Source texts of formatted documents:
# # # # #
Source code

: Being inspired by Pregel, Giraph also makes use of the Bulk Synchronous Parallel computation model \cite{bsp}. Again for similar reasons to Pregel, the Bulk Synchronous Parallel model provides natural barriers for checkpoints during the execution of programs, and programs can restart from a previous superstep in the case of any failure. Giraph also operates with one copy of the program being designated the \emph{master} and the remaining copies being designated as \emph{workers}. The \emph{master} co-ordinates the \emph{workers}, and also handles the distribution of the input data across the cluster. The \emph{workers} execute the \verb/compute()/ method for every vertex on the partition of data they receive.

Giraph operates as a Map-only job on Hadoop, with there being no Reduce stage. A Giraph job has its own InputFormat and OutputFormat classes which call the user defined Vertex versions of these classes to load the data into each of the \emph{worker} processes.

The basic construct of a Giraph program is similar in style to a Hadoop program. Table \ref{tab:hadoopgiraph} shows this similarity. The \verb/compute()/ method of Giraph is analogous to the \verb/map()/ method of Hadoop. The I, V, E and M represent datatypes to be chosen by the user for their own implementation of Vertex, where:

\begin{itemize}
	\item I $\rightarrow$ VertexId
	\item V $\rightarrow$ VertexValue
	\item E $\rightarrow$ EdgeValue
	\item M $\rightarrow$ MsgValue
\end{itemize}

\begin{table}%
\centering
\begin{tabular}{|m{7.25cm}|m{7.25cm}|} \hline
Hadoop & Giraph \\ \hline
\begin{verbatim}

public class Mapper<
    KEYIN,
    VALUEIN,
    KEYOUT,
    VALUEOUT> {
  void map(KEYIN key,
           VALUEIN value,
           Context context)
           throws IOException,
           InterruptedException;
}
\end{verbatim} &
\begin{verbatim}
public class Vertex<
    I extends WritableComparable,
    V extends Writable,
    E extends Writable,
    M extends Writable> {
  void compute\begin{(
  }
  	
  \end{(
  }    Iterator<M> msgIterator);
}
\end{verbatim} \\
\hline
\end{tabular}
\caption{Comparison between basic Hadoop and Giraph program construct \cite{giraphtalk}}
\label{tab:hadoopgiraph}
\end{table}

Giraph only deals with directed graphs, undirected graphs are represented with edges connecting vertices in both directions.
# # # # #
Task objective: Wherever the string "hline" appears in the entries above, list that line.

Solution for this exercise:
\begin{tabular}{|m{7.25cm}|m{7.25cm}|} \hline
Hadoop & Giraph \\ \hline
\hline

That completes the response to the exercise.